Abstract:
Artificial intelligence (AI), robotics, and advanced sensing technologies are redefining agriculture as a data-driven, autonomous system capable of operating under increasingly constrained environmental conditions. This talk presents a comprehensive framework for closing the loop in agriculture, integrating multi-scale sensing, AI-driven analytics, and robotic actuation to enable precise, real-time decision-making.
Dr. Ampatzidis will highlight state-of-the-art platforms, including Agroview and Agrosense, that combine aerial and ground-based sensing with machine learning to deliver high-resolution insights into plant health, canopy structure, yield, and spatial variability. These technologies enable targeted interventions such as variable-rate nutrient application, early stress detection, and yield forecasting. Complementing these systems, Dr. Ampatzidis will present AI-enabled robotic solutions for precision weed management, smart spraying, and automated trunk injection, demonstrating how intelligent machines can reduce labor dependency and optimize input use.
Beyond current applications, the talk introduces a forward-looking vision for autonomous agricultural systems in arid and controlled environments, where water scarcity, extreme heat, and resource limitations demand a paradigm shift. In desert agriculture, AI-driven sensing and control systems can optimize water use, detect stress before visible symptoms, and enable resilient crop production under harsh conditions. In controlled environments such as greenhouses and vertical farms, agentic AI systems can manage climate, irrigation, and crop health through continuous learning and adaptive decision-making.

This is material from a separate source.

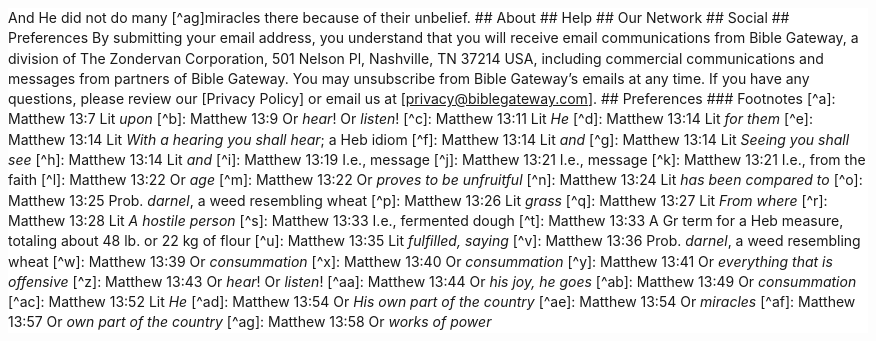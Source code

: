 And He did not do many [^ag]miracles there because of their unbelief. ## About ## Help ## Our Network ## Social ## Preferences By submitting your email address, you understand that you will receive email communications from Bible Gateway, a division of The Zondervan Corporation, 501 Nelson Pl, Nashville, TN 37214 USA, including commercial communications and messages from partners of Bible Gateway. You may unsubscribe from Bible Gateway&rsquo;s emails at any time. If you have any questions, please review our [Privacy Policy] or email us at [privacy@biblegateway.com]. ## Preferences ### Footnotes [^a]: Matthew 13:7 Lit _upon_ [^b]: Matthew 13:9 Or _hear_! Or _listen_! [^c]: Matthew 13:11 Lit _He_ [^d]: Matthew 13:14 Lit _for them_ [^e]: Matthew 13:14 Lit _With a hearing you shall hear_; a Heb idiom [^f]: Matthew 13:14 Lit _and_ [^g]: Matthew 13:14 Lit _Seeing you shall see_ [^h]: Matthew 13:14 Lit _and_ [^i]: Matthew 13:19 I.e., message [^j]: Matthew 13:21 I.e., message [^k]: Matthew 13:21 I.e., from the faith [^l]: Matthew 13:22 Or _age_ [^m]: Matthew 13:22 Or _proves to be unfruitful_ [^n]: Matthew 13:24 Lit _has been compared to_ [^o]: Matthew 13:25 Prob. _darnel_, a weed resembling wheat [^p]: Matthew 13:26 Lit _grass_ [^q]: Matthew 13:27 Lit _From where_ [^r]: Matthew 13:28 Lit _A hostile person_ [^s]: Matthew 13:33 I.e., fermented dough [^t]: Matthew 13:33 A Gr term for a Heb measure, totaling about 48 lb. or 22 kg of flour [^u]: Matthew 13:35 Lit _fulfilled, saying_ [^v]: Matthew 13:36 Prob. _darnel_, a weed resembling wheat [^w]: Matthew 13:39 Or _consummation_ [^x]: Matthew 13:40 Or _consummation_ [^y]: Matthew 13:41 Or _everything that is offensive_ [^z]: Matthew 13:43 Or _hear_! Or _listen_! [^aa]: Matthew 13:44 Or _his joy, he goes_ [^ab]: Matthew 13:49 Or _consummation_ [^ac]: Matthew 13:52 Lit _He_ [^ad]: Matthew 13:54 Or _His own part of the country_ [^ae]: Matthew 13:54 Or _miracles_ [^af]: Matthew 13:57 Or _own part of the country_ [^ag]: Matthew 13:58 Or _works of power_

Together, these innovations position agriculture as an integrated cyber-physical system, where sensing, intelligence, and automation converge to maximize productivity, sustainability, and resilience. Attendees will gain insights into how these technologies can be scaled to address global challenges in food security, resource efficiency, and climate adaptation, particularly in regions such as Saudi Arabia.

Bio:
Dr. Yiannis Ampatzidis is a Professor in the Department of Agricultural and Biological Engineering at the University of Florida (UF), where he leads the Precision Agriculture Engineering program at the Southwest Florida Research and Education Center (SWFREC). His research focuses on AI-enabled precision agriculture, robotics, and autonomous systems, with an emphasis on developing intelligent, data-driven solutions for high-value crop production. Dr. Ampatzidis specializes in integrating machine vision, UAV-based sensing, and ground robotic systems to enable early plant stress and disease detection, site-specific crop management, and real-time decision-making. His work advances the transition from data collection to closed-loop, autonomous agricultural systems that improve productivity, resource efficiency, and sustainability. He has developed several innovative technologies, including Agroview, an award-winning AI platform for aerial crop analytics, and AI-enabled smart spraying systems for precision input applications. His research has been recognized with multiple prestigious awards, including the UF Research Foundation Professorship (2024–2027), the UF Innovation Award, and the ASABE AE50 Award. Dr. Ampatzidis has published over 125 peer-reviewed journal articles and more than 250 conference papers. He currently serves as Editor-in-Chief of Smart Agricultural Technology and holds editorial roles with Computers and Electronics in Agriculture and other leading journals in the field. Throughout his career, he has secured over $18 million in competitive research funding, with approximately $8 million directly supporting his program. His work bridges research and deployment, aiming to enable scalable, intelligent agricultural systems for diverse environments, including emerging applications in arid and controlled-environment agriculture.